=== THE DATA ===
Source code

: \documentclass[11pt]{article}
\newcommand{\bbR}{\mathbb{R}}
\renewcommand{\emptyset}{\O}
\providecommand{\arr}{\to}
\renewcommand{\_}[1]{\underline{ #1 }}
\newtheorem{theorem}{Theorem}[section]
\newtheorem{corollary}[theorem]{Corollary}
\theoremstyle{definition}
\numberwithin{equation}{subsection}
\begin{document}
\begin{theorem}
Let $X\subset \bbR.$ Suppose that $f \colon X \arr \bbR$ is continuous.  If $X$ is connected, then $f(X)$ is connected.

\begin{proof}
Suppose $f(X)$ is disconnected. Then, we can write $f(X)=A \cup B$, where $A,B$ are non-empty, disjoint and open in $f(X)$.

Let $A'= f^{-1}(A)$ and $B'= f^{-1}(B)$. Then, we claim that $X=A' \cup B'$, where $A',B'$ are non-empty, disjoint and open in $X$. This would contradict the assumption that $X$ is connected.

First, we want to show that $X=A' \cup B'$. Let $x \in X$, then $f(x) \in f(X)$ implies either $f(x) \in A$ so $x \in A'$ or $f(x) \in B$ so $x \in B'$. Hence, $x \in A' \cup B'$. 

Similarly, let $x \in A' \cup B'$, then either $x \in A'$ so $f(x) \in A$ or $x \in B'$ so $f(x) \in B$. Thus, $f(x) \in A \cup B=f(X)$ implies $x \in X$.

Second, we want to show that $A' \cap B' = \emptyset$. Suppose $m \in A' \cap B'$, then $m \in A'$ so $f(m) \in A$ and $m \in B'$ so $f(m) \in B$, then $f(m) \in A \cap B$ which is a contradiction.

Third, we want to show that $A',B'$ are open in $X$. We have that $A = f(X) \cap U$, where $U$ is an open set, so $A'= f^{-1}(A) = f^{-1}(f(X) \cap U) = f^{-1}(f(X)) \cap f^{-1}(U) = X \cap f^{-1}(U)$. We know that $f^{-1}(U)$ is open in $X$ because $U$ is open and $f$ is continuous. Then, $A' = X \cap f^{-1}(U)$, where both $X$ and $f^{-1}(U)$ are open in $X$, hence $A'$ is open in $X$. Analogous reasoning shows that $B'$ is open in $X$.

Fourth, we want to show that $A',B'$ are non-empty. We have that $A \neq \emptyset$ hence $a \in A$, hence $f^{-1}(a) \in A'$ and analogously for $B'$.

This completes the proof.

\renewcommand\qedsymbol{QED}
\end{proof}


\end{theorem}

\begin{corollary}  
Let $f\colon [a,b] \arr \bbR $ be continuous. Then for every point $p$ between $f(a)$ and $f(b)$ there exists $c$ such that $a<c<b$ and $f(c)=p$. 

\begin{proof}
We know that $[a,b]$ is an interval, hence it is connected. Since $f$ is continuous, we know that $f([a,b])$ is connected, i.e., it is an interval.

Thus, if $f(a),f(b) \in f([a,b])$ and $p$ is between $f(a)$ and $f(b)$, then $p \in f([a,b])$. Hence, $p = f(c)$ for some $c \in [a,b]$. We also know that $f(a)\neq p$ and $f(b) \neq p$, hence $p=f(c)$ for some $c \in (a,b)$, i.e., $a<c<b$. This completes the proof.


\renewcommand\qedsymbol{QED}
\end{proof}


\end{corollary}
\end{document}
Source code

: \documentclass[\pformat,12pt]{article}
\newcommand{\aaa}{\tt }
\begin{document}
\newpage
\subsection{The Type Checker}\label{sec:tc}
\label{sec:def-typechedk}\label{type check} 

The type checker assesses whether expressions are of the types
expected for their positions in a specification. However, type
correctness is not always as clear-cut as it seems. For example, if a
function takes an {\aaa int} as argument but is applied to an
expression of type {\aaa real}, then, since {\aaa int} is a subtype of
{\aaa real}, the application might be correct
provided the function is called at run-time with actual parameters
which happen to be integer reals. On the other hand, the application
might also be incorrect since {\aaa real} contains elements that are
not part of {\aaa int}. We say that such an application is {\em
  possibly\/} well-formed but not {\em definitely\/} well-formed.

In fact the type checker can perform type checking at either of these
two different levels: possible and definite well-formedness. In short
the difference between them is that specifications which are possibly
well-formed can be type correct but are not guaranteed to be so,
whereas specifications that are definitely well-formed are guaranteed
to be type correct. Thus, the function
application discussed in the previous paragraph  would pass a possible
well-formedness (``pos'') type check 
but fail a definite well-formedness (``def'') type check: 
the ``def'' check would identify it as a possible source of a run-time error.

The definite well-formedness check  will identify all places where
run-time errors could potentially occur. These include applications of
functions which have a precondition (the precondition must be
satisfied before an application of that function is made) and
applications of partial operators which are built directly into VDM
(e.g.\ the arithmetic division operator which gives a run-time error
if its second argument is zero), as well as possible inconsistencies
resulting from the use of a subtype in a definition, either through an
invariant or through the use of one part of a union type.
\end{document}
===
TASK DESCRIPTION - Return the full data above, line for line.

PROBLEM SOLUTION -
Source code

: \documentclass[11pt]{article}
\newcommand{\bbR}{\mathbb{R}}
\renewcommand{\emptyset}{\O}
\providecommand{\arr}{\to}
\renewcommand{\_}[1]{\underline{ #1 }}
\newtheorem{theorem}{Theorem}[section]
\newtheorem{corollary}[theorem]{Corollary}
\theoremstyle{definition}
\numberwithin{equation}{subsection}
\begin{document}
\begin{theorem}
Let $X\subset \bbR.$ Suppose that $f \colon X \arr \bbR$ is continuous.  If $X$ is connected, then $f(X)$ is connected.

\begin{proof}
Suppose $f(X)$ is disconnected. Then, we can write $f(X)=A \cup B$, where $A,B$ are non-empty, disjoint and open in $f(X)$.

Let $A'= f^{-1}(A)$ and $B'= f^{-1}(B)$. Then, we claim that $X=A' \cup B'$, where $A',B'$ are non-empty, disjoint and open in $X$. This would contradict the assumption that $X$ is connected.

First, we want to show that $X=A' \cup B'$. Let $x \in X$, then $f(x) \in f(X)$ implies either $f(x) \in A$ so $x \in A'$ or $f(x) \in B$ so $x \in B'$. Hence, $x \in A' \cup B'$. 

Similarly, let $x \in A' \cup B'$, then either $x \in A'$ so $f(x) \in A$ or $x \in B'$ so $f(x) \in B$. Thus, $f(x) \in A \cup B=f(X)$ implies $x \in X$.

Second, we want to show that $A' \cap B' = \emptyset$. Suppose $m \in A' \cap B'$, then $m \in A'$ so $f(m) \in A$ and $m \in B'$ so $f(m) \in B$, then $f(m) \in A \cap B$ which is a contradiction.

Third, we want to show that $A',B'$ are open in $X$. We have that $A = f(X) \cap U$, where $U$ is an open set, so $A'= f^{-1}(A) = f^{-1}(f(X) \cap U) = f^{-1}(f(X)) \cap f^{-1}(U) = X \cap f^{-1}(U)$. We know that $f^{-1}(U)$ is open in $X$ because $U$ is open and $f$ is continuous. Then, $A' = X \cap f^{-1}(U)$, where both $X$ and $f^{-1}(U)$ are open in $X$, hence $A'$ is open in $X$. Analogous reasoning shows that $B'$ is open in $X$.

Fourth, we want to show that $A',B'$ are non-empty. We have that $A \neq \emptyset$ hence $a \in A$, hence $f^{-1}(a) \in A'$ and analogously for $B'$.

This completes the proof.

\renewcommand\qedsymbol{QED}
\end{proof}


\end{theorem}

\begin{corollary}  
Let $f\colon [a,b] \arr \bbR $ be continuous. Then for every point $p$ between $f(a)$ and $f(b)$ there exists $c$ such that $a<c<b$ and $f(c)=p$. 

\begin{proof}
We know that $[a,b]$ is an interval, hence it is connected. Since $f$ is continuous, we know that $f([a,b])$ is connected, i.e., it is an interval.

Thus, if $f(a),f(b) \in f([a,b])$ and $p$ is between $f(a)$ and $f(b)$, then $p \in f([a,b])$. Hence, $p = f(c)$ for some $c \in [a,b]$. We also know that $f(a)\neq p$ and $f(b) \neq p$, hence $p=f(c)$ for some $c \in (a,b)$, i.e., $a<c<b$. This completes the proof.


\renewcommand\qedsymbol{QED}
\end{proof}


\end{corollary}
\end{document}
Source code

: \documentclass[\pformat,12pt]{article}
\newcommand{\aaa}{\tt }
\begin{document}
\newpage
\subsection{The Type Checker}\label{sec:tc}
\label{sec:def-typechedk}\label{type check} 

The type checker assesses whether expressions are of the types
expected for their positions in a specification. However, type
correctness is not always as clear-cut as it seems. For example, if a
function takes an {\aaa int} as argument but is applied to an
expression of type {\aaa real}, then, since {\aaa int} is a subtype of
{\aaa real}, the application might be correct
provided the function is called at run-time with actual parameters
which happen to be integer reals. On the other hand, the application
might also be incorrect since {\aaa real} contains elements that are
not part of {\aaa int}. We say that such an application is {\em
  possibly\/} well-formed but not {\em definitely\/} well-formed.

In fact the type checker can perform type checking at either of these
two different levels: possible and definite well-formedness. In short
the difference between them is that specifications which are possibly
well-formed can be type correct but are not guaranteed to be so,
whereas specifications that are definitely well-formed are guaranteed
to be type correct. Thus, the function
application discussed in the previous paragraph  would pass a possible
well-formedness (``pos'') type check 
but fail a definite well-formedness (``def'') type check: 
the ``def'' check would identify it as a possible source of a run-time error.

The definite well-formedness check  will identify all places where
run-time errors could potentially occur. These include applications of
functions which have a precondition (the precondition must be
satisfied before an application of that function is made) and
applications of partial operators which are built directly into VDM
(e.g.\ the arithmetic division operator which gives a run-time error
if its second argument is zero), as well as possible inconsistencies
resulting from the use of a subtype in a definition, either through an
invariant or through the use of one part of a union type.
\end{document}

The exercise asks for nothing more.